Likewise, universities also research rigorously to identify academic skills that will be in demand in the long run. For instance, we all know that COBOL( common business-oriented language) has become irrelevant today, but the language was once invaluable to the business world. After programming languages like C, C++, and Java emerged to meet the contemporary needs of programmers and the pace of technological evolution, curriculum designers removed COBOL from their syllabus.
So what we’re trying to say is that universities should regularly review and alter their curriculums, taking into account the existing and potential demands of employers. But, due to the rapidly changing job market trends, universities often fail to identify the right courses and skills for their students at the right time, which is why students struggle to be job-ready. Students possess academic skills, but the skills fail to translate into career success. So, how will universities create job market ready curriculums for students?
The importance of curriculum development in education
The job market has become more global than ever. Today, any economic, social, or geopolitical change, in one part of the world, has the power to impact the job markets in the rest of the world. As a result, curriculum designers struggle to design curriculums that are both latest and long-lasting.
If a university doesn’t update its courses and other academic offerings continuously, then the graduating students will not possess the ‘must-have’ skills. Each time a breakthrough is made in a field, be it art, science and technology, business, or marketing, universities should identify and add courses around the developments made. Curriculum development in education should be a continuous process.
Apposite curriculums will motivate students to feel more confident about their choice of courses, stick to the courses they choose and not keep switching between courses, learn skills that will make them job-ready, and land their dream job after graduating. Students wouldn’t drop out of college if they knew they’d surely get the job they want if they completed the course they chose.

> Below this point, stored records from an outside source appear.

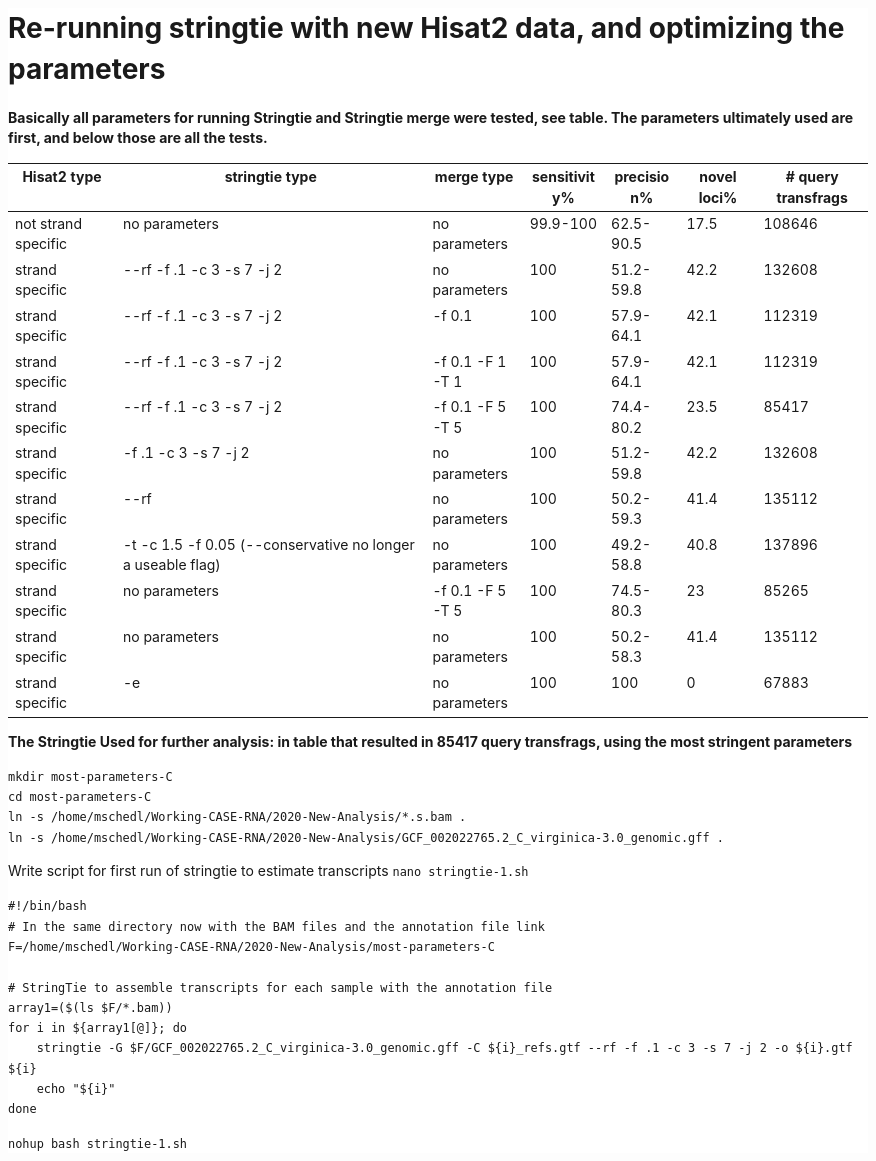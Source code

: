 # Re-running stringtie with new Hisat2 data, and optimizing the parameters

**Basically all parameters for running Stringtie and Stringtie merge were tested, see table. The parameters ultimately used are first, and below those are all the tests.**




| Hisat2 type | stringtie type| merge type | sensitivity% | precision% | novel loci% | # query transfrags |
|---|---|---|---|---|---|---|
| not strand specific | no parameters | no parameters | 99.9-100 | 62.5-90.5 | 17.5 | 108646 |
| strand specific | --rf -f .1 -c 3 -s 7 -j 2 | no parameters | 100 | 51.2-59.8 | 42.2 | 132608 |
| strand specific | --rf -f .1 -c 3 -s 7 -j 2 | -f 0.1 | 100 | 57.9-64.1 | 42.1 | 112319 |
| strand specific | --rf -f .1 -c 3 -s 7 -j 2 | -f 0.1 -F 1 -T 1 | 100 | 57.9-64.1 | 42.1 | 112319 |
| strand specific | --rf -f .1 -c 3 -s 7 -j 2 | -f 0.1 -F 5 -T 5 | 100 | 74.4-80.2| 23.5| 85417 |
| strand specific | -f .1 -c 3 -s 7 -j 2 | no parameters | 100 | 51.2-59.8 | 42.2 | 132608 |
| strand specific | --rf | no parameters | 100 | 50.2-59.3| 41.4 | 135112 |
| strand specific | -t -c 1.5 -f 0.05 (--conservative no longer a useable flag) | no parameters | 100 | 49.2-58.8 | 40.8 | 137896 |
| strand specific | no parameters | -f 0.1 -F 5 -T 5 | 100 | 74.5-80.3 | 23 | 85265 |
| strand specific | no parameters | no parameters | 100 | 50.2-58.3 | 41.4 | 135112 |
| strand specific | -e | no parameters | 100 | 100 | 0 | 67883 |


**The Stringtie Used for further analysis: in table that resulted in 85417 query transfrags, using the most stringent parameters**


```
mkdir most-parameters-C
cd most-parameters-C
ln -s /home/mschedl/Working-CASE-RNA/2020-New-Analysis/*.s.bam .
ln -s /home/mschedl/Working-CASE-RNA/2020-New-Analysis/GCF_002022765.2_C_virginica-3.0_genomic.gff .
```
Write script for first run of stringtie to estimate transcripts
`nano stringtie-1.sh`
```
#!/bin/bash
# In the same directory now with the BAM files and the annotation file link
F=/home/mschedl/Working-CASE-RNA/2020-New-Analysis/most-parameters-C

# StringTie to assemble transcripts for each sample with the annotation file
array1=($(ls $F/*.bam))
for i in ${array1[@]}; do
	stringtie -G $F/GCF_002022765.2_C_virginica-3.0_genomic.gff -C ${i}_refs.gtf --rf -f .1 -c 3 -s 7 -j 2 -o ${i}.gtf ${i}
	echo "${i}"
done
```
`nohup bash stringtie-1.sh`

On the other hand, curriculum development in education can improve the revenue of universities also. If universities identify the skills with high-returns and immediately include the recognized courses in their curriculums, they will see almost all their graduates bagging a good job. Such universities will undoubtedly attract students from foreign countries too, significantly increasing the student enrollment rate. Higher revenue will help a university to hire a more experienced faculty, undertake research and development, and afford state-of-the-art amenities and infrastructure.
The approach to strategic curriculum development
By now we know the importance of curriculum development in education and how it plays a prominent role in driving student success and improving a university’s overall ranking as a seat of learning. But we also know that the traditional method of creating curriculums does not fit well into the current dynamic labor market scenario. So, what could be the solution? The answer to this lies in harnessing the power of big data and machine learning.
Using the potential of a predictive analytics platform, course planners will get inclusive insights into how well a particular course is aligned with the ‘hot’ job market trends. But, universities do not have a dedicated team of tech-savvies who can build such a platform for them. Also, hiring a team of experts to develop an in-house predictive model is not an ideal option, both economically and strategically.
To fix this gap, universities can opt for vendors who can create niche and robust analytics platforms especially for the educators. But hiring vendors isn’t a cheap affair too. Besides, for vendors to deliver the expected outcomes, they must have a thorough understanding of the university’s strategy and motives. Hence, universities should choose their vendors wisely.
However, in today’s technology-driven world, we also have a lot of applications flooding the market. Universities can leverage education analytics tools like Talismatic that are easy-to-use and serve the need of educators for insights like no other approach can.
Earlier, curriculum designers studied only the current labor market trends or took inspiration from trends in the past to create curriculum. But the changing market of today has created the need for insights that describe the employer demands not just today but also predict the demands of the future.